Both sides agree that the 1987 defeat of Bork marked a turning point in Supreme Court nominations. Since then, both parties have generally favored nominees without the detailed and controversial record he carried to the witness table.
“It’s almost become a qualification,” said Bork, a senior fellow at the conservative Hudson Institute think tank.
But Bush’s conservative critics say he has carried this tendency to a new height through his selection of Roberts, who had served just over two years as a federal judge, and Miers, who has never served on the bench or written publicly on major legal questions.
In contrast, both of President Clinton’s Supreme Court appointees -- Stephen G. Breyer and Ruth Bader Ginsburg -- had served for more than a decade on federal appellate courts. And Ginsburg had written widely as a law professor and general counsel for the American Civil Liberties Union.
Bush’s conservative critics acknowledge that Roberts’ limited public record made it more difficult for Democrats to organize against him, an advantage that Miers may also benefit from.
But the president’s critics maintain that Bush is underestimating his ability to win confirmation for a more clearly defined candidate while Republicans hold 55 Senate seats; only twice since 1930 has a president’s Supreme Court nomination been rejected while his party controlled a Senate majority.

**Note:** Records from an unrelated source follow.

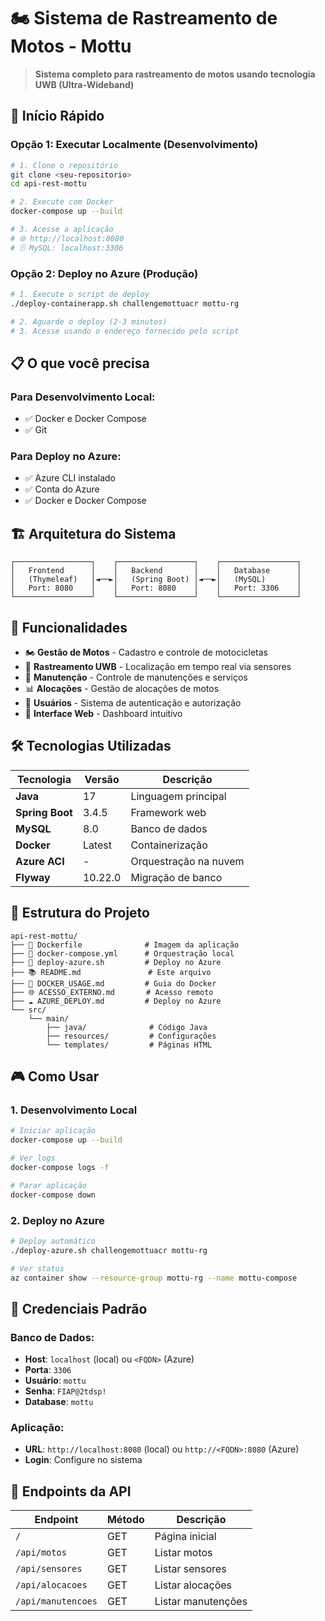 # 🏍️ Sistema de Rastreamento de Motos - Mottu

> **Sistema completo para rastreamento de motos usando tecnologia UWB (Ultra-Wideband)**

## 🚀 **Início Rápido**

### **Opção 1: Executar Localmente (Desenvolvimento)**
```bash
# 1. Clone o repositório
git clone <seu-repositorio>
cd api-rest-mottu

# 2. Execute com Docker
docker-compose up --build

# 3. Acesse a aplicação
# 🌐 http://localhost:8080
# 🗄️ MySQL: localhost:3306
```

### **Opção 2: Deploy no Azure (Produção)**
```bash
# 1. Execute o script de deploy
./deploy-containerapp.sh challengemottuacr mottu-rg

# 2. Aguarde o deploy (2-3 minutos)
# 3. Acesse usando o endereço fornecido pelo script
```

## 📋 **O que você precisa**

### **Para Desenvolvimento Local:**
- ✅ Docker e Docker Compose
- ✅ Git

### **Para Deploy no Azure:**
- ✅ Azure CLI instalado
- ✅ Conta do Azure
- ✅ Docker e Docker Compose

## 🏗️ **Arquitetura do Sistema**

```
┌─────────────────┐    ┌─────────────────┐    ┌─────────────────┐
│   Frontend      │    │   Backend       │    │   Database      │
│   (Thymeleaf)   │◄──►│   (Spring Boot) │◄──►│   (MySQL)       │
│   Port: 8080    │    │   Port: 8080    │    │   Port: 3306    │
└─────────────────┘    └─────────────────┘    └─────────────────┘
```

## 🎯 **Funcionalidades**

- 🏍️ **Gestão de Motos** - Cadastro e controle de motocicletas
- 📍 **Rastreamento UWB** - Localização em tempo real via sensores
- 🔧 **Manutenção** - Controle de manutenções e serviços
- 📊 **Alocações** - Gestão de alocações de motos
- 👥 **Usuários** - Sistema de autenticação e autorização
- 📱 **Interface Web** - Dashboard intuitivo

## 🛠️ **Tecnologias Utilizadas**

| Tecnologia | Versão | Descrição |
|------------|--------|-----------|
| **Java** | 17 | Linguagem principal |
| **Spring Boot** | 3.4.5 | Framework web |
| **MySQL** | 8.0 | Banco de dados |
| **Docker** | Latest | Containerização |
| **Azure ACI** | - | Orquestração na nuvem |
| **Flyway** | 10.22.0 | Migração de banco |

## 📁 **Estrutura do Projeto**

```
api-rest-mottu/
├── 🐳 Dockerfile              # Imagem da aplicação
├── 🐳 docker-compose.yml      # Orquestração local
├── 🚀 deploy-azure.sh         # Deploy no Azure
├── 📚 README.md               # Este arquivo
├── 📖 DOCKER_USAGE.md         # Guia do Docker
├── 🌐 ACESSO_EXTERNO.md       # Acesso remoto
├── ☁️ AZURE_DEPLOY.md         # Deploy no Azure
└── src/
    └── main/
        ├── java/              # Código Java
        ├── resources/         # Configurações
        └── templates/         # Páginas HTML
```

## 🎮 **Como Usar**

### **1. Desenvolvimento Local**
```bash
# Iniciar aplicação
docker-compose up --build

# Ver logs
docker-compose logs -f

# Parar aplicação
docker-compose down
```

### **2. Deploy no Azure**
```bash
# Deploy automático
./deploy-azure.sh challengemottuacr mottu-rg

# Ver status
az container show --resource-group mottu-rg --name mottu-compose
```

## 🔐 **Credenciais Padrão**

### **Banco de Dados:**
- **Host**: `localhost` (local) ou `<FQDN>` (Azure)
- **Porta**: `3306`
- **Usuário**: `mottu`
- **Senha**: `FIAP@2tdsp!`
- **Database**: `mottu`

### **Aplicação:**
- **URL**: `http://localhost:8080` (local) ou `http://<FQDN>:8080` (Azure)
- **Login**: Configure no sistema

## 📱 **Endpoints da API**

| Endpoint | Método | Descrição |
|----------|--------|-----------|
| `/` | GET | Página inicial |
| `/api/motos` | GET | Listar motos |
| `/api/sensores` | GET | Listar sensores |
| `/api/alocacoes` | GET | Listar alocações |
| `/api/manutencoes` | GET | Listar manutenções |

“If Bush feels he could have put a Mike Luttig on there without a fight, he would have done it,” said Mark Levin, president of the conservative Landmark Legal Foundation and a former chief of staff to Edwin Meese III, who was attorney general under Reagan. “It’s a political calculation that he’s got enough on his table right now, and why instigate a fight?”
Luttig, of Virginia, is a favorite of conservative activists.
The critics on the right see two principal risks in choosing justices without a long pedigree. One is that without a firm anchor in conservative legal views, they will trend leftward on the court -- the way almost all conservatives believe David H. Souter, appointed by President George H.W. Bush, has done. This fear is greater about Miers because Roberts’ advocacy for conservative positions in previous GOP administrations has left the right considerably more, though not completely, confident about him.
The other fear is that the nomination of candidates without lengthy public records will discourage conservatives from advancing controversial positions that challenge legal conventional wisdom -- either in their writings or on the courts. The Wall Street Journal said that by appointing Miers, the president “missed a chance to send a message that taking firm sides in our judicial debates is not politically disqualifying.”
Bush advisors and allies say such conclusions misread his logic for the Miers appointment. They say his long personal relationship with Miers gives him more confidence about her judicial philosophy than he could obtain from reading a judge’s opinions or from a short interview.
“Harriet Miers reflects less a reticence to appoint someone with a record and more a commitment to appoint someone he knows shares his judicial philosophy,” said Leonard Leo, a former vice president of the Federalist Society now working with groups supporting the president’s court nominees.
Still, the uneasiness on the right about Bush’s decision-making has reached the point that two prominent legal conservatives this week joked that the best thing that ever happened to Roberts was the refusal by the Senate, then controlled by the Democrats, to confirm him after President George H.W. Bush nominated him to the Court of Appeals for the District of Columbia Circuit in 1992.
If Roberts had been confirmed then, his lengthy legal record might have dissuaded the current President Bush from nominating him to the Supreme Court this summer, said one of the conservatives, who asked not to be identified.